> DIRECTIONS FOR THIS TASK: Please filter the entries for the word "registro" and copy every line that has it.

> RECORDS PROVIDED:

_ _ _ _ _ _ _

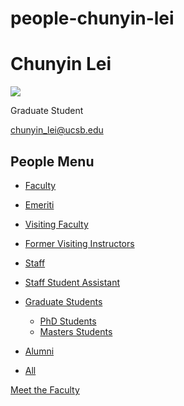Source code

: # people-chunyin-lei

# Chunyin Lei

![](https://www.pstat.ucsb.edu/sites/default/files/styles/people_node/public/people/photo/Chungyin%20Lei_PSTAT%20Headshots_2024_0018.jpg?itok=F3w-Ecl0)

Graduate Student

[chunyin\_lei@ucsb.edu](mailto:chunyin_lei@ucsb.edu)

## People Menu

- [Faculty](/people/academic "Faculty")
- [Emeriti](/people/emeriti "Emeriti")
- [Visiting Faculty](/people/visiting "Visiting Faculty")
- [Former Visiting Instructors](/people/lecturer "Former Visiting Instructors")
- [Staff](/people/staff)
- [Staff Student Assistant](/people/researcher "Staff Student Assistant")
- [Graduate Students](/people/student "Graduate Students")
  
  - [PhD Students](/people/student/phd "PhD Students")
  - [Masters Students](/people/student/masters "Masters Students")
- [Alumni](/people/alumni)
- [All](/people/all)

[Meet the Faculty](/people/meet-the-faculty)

_ _ _ _ _ _ _

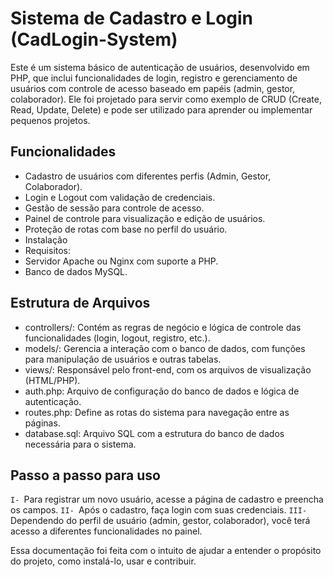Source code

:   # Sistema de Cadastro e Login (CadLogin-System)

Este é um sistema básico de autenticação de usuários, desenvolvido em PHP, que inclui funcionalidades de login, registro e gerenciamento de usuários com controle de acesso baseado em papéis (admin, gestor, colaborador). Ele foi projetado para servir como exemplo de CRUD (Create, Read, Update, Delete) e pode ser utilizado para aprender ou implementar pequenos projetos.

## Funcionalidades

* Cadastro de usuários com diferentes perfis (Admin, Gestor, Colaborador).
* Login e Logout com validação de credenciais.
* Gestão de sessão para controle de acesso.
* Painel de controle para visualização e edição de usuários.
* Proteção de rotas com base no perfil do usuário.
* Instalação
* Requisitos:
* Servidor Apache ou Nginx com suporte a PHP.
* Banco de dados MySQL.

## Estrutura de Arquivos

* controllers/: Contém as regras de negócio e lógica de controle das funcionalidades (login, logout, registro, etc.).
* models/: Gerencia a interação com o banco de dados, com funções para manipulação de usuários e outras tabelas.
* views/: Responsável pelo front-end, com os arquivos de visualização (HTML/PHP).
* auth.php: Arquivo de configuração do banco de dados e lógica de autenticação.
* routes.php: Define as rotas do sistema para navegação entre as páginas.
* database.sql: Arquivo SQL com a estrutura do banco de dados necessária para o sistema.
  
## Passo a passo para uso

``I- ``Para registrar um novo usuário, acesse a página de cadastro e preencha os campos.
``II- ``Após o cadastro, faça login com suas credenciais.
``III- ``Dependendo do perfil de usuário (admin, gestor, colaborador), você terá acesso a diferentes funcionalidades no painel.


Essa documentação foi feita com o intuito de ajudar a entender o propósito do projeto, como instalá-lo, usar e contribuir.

_ _ _ _ _ _ _

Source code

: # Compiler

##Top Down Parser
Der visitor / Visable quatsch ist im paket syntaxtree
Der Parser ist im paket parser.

_ _ _ _ _ _ _

> ANSWER AREA:
Este é um sistema básico de autenticação de usuários, desenvolvido em PHP, que inclui funcionalidades de login, registro e gerenciamento de usuários com controle de acesso baseado em papéis (admin, gestor, colaborador). Ele foi projetado para servir como exemplo de CRUD (Create, Read, Update, Delete) e pode ser utilizado para aprender ou implementar pequenos projetos.
* controllers/: Contém as regras de negócio e lógica de controle das funcionalidades (login, logout, registro, etc.).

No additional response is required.